## What is required:
What is needed is an exact copy of every entry, without the pictures.
──────── Material provided ────────
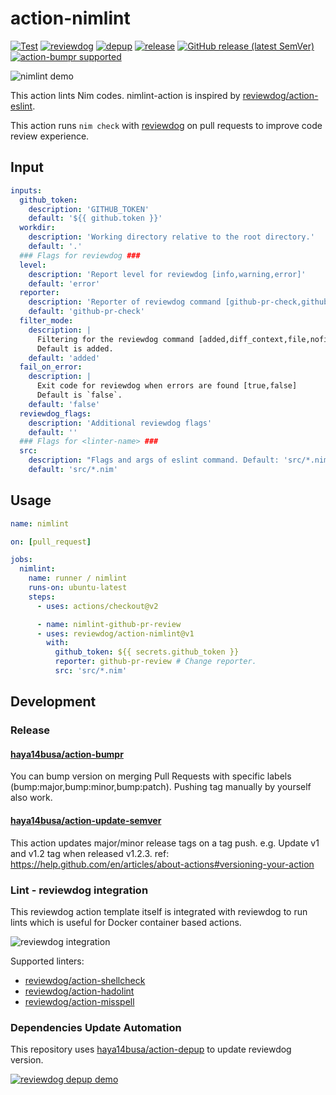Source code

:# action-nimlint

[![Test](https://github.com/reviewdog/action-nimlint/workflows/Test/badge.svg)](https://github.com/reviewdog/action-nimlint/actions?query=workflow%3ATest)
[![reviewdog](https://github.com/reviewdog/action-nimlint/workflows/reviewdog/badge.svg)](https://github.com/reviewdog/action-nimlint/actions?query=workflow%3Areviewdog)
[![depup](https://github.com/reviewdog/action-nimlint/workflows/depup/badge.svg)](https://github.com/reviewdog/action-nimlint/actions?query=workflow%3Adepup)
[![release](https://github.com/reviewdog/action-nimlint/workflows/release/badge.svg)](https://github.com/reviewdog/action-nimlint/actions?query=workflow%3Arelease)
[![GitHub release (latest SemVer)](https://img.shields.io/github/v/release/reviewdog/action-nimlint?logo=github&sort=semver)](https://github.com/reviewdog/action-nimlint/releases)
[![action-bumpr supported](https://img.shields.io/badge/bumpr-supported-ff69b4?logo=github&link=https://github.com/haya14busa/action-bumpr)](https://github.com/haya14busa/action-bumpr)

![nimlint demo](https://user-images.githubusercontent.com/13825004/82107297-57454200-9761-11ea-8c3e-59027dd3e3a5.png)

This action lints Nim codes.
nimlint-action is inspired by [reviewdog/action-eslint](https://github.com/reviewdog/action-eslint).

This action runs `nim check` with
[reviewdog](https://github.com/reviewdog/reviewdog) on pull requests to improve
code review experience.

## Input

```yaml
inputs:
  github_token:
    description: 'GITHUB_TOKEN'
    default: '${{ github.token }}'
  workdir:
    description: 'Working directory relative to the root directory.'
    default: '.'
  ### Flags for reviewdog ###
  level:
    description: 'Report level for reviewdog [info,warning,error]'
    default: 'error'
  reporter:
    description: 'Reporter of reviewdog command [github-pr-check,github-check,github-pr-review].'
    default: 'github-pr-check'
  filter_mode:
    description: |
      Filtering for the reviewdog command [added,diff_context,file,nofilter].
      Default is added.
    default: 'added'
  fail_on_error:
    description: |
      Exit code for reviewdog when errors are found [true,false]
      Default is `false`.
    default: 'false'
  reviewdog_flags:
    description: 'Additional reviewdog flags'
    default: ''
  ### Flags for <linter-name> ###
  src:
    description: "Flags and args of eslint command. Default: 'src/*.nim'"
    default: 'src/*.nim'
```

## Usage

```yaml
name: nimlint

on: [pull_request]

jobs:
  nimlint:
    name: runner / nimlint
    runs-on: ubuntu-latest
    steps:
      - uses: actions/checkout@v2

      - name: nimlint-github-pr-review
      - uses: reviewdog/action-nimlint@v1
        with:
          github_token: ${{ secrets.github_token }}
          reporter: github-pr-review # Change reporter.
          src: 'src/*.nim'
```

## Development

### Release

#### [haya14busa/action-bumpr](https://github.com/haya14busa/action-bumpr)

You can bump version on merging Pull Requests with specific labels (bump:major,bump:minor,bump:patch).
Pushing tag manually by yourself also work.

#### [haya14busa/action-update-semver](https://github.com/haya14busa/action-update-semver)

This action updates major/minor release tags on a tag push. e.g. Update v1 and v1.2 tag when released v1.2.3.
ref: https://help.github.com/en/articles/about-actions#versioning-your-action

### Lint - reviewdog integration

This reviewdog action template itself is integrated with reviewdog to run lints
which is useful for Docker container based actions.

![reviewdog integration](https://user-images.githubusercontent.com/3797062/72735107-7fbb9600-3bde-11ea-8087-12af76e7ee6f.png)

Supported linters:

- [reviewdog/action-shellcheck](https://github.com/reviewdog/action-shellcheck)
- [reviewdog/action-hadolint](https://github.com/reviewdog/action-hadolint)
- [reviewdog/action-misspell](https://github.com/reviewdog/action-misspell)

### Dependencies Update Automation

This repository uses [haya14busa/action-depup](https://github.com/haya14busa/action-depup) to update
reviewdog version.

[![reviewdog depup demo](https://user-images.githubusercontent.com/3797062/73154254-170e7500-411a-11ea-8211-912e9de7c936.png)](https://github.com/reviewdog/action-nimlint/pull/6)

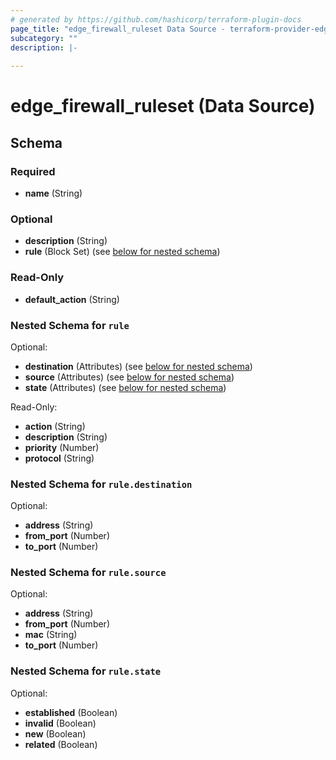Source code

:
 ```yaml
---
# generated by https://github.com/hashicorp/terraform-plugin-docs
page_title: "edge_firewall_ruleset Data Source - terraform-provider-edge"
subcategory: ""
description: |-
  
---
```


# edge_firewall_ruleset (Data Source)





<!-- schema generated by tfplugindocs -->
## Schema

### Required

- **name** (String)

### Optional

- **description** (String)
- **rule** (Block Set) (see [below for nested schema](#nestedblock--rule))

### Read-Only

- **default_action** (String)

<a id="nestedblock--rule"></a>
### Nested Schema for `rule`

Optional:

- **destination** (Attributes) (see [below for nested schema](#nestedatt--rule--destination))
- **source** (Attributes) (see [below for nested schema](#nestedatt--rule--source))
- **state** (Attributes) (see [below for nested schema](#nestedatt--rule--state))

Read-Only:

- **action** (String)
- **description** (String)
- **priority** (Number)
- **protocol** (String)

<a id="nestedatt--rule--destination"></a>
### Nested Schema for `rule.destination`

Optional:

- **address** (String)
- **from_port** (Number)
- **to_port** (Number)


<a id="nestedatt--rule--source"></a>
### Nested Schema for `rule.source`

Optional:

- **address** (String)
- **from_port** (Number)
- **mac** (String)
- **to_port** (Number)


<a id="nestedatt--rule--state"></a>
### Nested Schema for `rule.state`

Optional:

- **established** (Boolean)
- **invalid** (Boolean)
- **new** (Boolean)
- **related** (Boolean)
────────
## Completed task:
Source code

:# action-nimlint

[![Test](https://github.com/reviewdog/action-nimlint/workflows/Test/badge.svg)](https://github.com/reviewdog/action-nimlint/actions?query=workflow%3ATest)
[![reviewdog](https://github.com/reviewdog/action-nimlint/workflows/reviewdog/badge.svg)](https://github.com/reviewdog/action-nimlint/actions?query=workflow%3Areviewdog)
[![depup](https://github.com/reviewdog/action-nimlint/workflows/depup/badge.svg)](https://github.com/reviewdog/action-nimlint/actions?query=workflow%3Adepup)
[![release](https://github.com/reviewdog/action-nimlint/workflows/release/badge.svg)](https://github.com/reviewdog/action-nimlint/actions?query=workflow%3Arelease)
[![GitHub release (latest SemVer)](https://img.shields.io/github/v/release/reviewdog/action-nimlint?logo=github&sort=semver)](https://github.com/reviewdog/action-nimlint/releases)
[![action-bumpr supported](https://img.shields.io/badge/bumpr-supported-ff69b4?logo=github&link=https://github.com/haya14busa/action-bumpr)](https://github.com/haya14busa/action-bumpr)

![nimlint demo](https://user-images.githubusercontent.com/13825004/82107297-57454200-9761-11ea-8c3e-59027dd3e3a5.png)

This action lints Nim codes.
nimlint-action is inspired by [reviewdog/action-eslint](https://github.com/reviewdog/action-eslint).

This action runs `nim check` with
[reviewdog](https://github.com/reviewdog/reviewdog) on pull requests to improve
code review experience.

## Input

```yaml
inputs:
  github_token:
    description: 'GITHUB_TOKEN'
    default: '${{ github.token }}'
  workdir:
    description: 'Working directory relative to the root directory.'
    default: '.'
  ### Flags for reviewdog ###
  level:
    description: 'Report level for reviewdog [info,warning,error]'
    default: 'error'
  reporter:
    description: 'Reporter of reviewdog command [github-pr-check,github-check,github-pr-review].'
    default: 'github-pr-check'
  filter_mode:
    description: |
      Filtering for the reviewdog command [added,diff_context,file,nofilter].
      Default is added.
    default: 'added'
  fail_on_error:
    description: |
      Exit code for reviewdog when errors are found [true,false]
      Default is `false`.
    default: 'false'
  reviewdog_flags:
    description: 'Additional reviewdog flags'
    default: ''
  ### Flags for <linter-name> ###
  src:
    description: "Flags and args of eslint command. Default: 'src/*.nim'"
    default: 'src/*.nim'
```

## Usage

```yaml
name: nimlint

on: [pull_request]

jobs:
  nimlint:
    name: runner / nimlint
    runs-on: ubuntu-latest
    steps:
      - uses: actions/checkout@v2

      - name: nimlint-github-pr-review
      - uses: reviewdog/action-nimlint@v1
        with:
          github_token: ${{ secrets.github_token }}
          reporter: github-pr-review # Change reporter.
          src: 'src/*.nim'
```

## Development

### Release

#### [haya14busa/action-bumpr](https://github.com/haya14busa/action-bumpr)

You can bump version on merging Pull Requests with specific labels (bump:major,bump:minor,bump:patch).
Pushing tag manually by yourself also work.

#### [haya14busa/action-update-semver](https://github.com/haya14busa/action-update-semver)

This action updates major/minor release tags on a tag push. e.g. Update v1 and v1.2 tag when released v1.2.3.
ref: https://help.github.com/en/articles/about-actions#versioning-your-action

### Lint - reviewdog integration

This reviewdog action template itself is integrated with reviewdog to run lints
which is useful for Docker container based actions.

![reviewdog integration](https://user-images.githubusercontent.com/3797062/72735107-7fbb9600-3bde-11ea-8087-12af76e7ee6f.png)

Supported linters:

- [reviewdog/action-shellcheck](https://github.com/reviewdog/action-shellcheck)
- [reviewdog/action-hadolint](https://github.com/reviewdog/action-hadolint)
- [reviewdog/action-misspell](https://github.com/reviewdog/action-misspell)

### Dependencies Update Automation

This repository uses [haya14busa/action-depup](https://github.com/haya14busa/action-depup) to update
reviewdog version.

[![reviewdog depup demo](https://user-images.githubusercontent.com/3797062/73154254-170e7500-411a-11ea-8211-912e9de7c936.png)](https://github.com/reviewdog/action-nimlint/pull/6)

Source code

:
 ```yaml
---
# generated by https://github.com/hashicorp/terraform-plugin-docs
page_title: "edge_firewall_ruleset Data Source - terraform-provider-edge"
subcategory: ""
description: |-
  
---
```


# edge_firewall_ruleset (Data Source)





<!-- schema generated by tfplugindocs -->
## Schema

### Required

- **name** (String)

### Optional

- **description** (String)
- **rule** (Block Set) (see [below for nested schema](#nestedblock--rule))

### Read-Only

- **default_action** (String)

<a id="nestedblock--rule"></a>
### Nested Schema for `rule`

Optional:

- **destination** (Attributes) (see [below for nested schema](#nestedatt--rule--destination))
- **source** (Attributes) (see [below for nested schema](#nestedatt--rule--source))
- **state** (Attributes) (see [below for nested schema](#nestedatt--rule--state))

Read-Only:

- **action** (String)
- **description** (String)
- **priority** (Number)
- **protocol** (String)

<a id="nestedatt--rule--destination"></a>
### Nested Schema for `rule.destination`

Optional:

- **address** (String)
- **from_port** (Number)
- **to_port** (Number)


<a id="nestedatt--rule--source"></a>
### Nested Schema for `rule.source`

Optional:

- **address** (String)
- **from_port** (Number)
- **mac** (String)
- **to_port** (Number)


<a id="nestedatt--rule--state"></a>
### Nested Schema for `rule.state`

Optional:

- **established** (Boolean)
- **invalid** (Boolean)
- **new** (Boolean)
- **related** (Boolean)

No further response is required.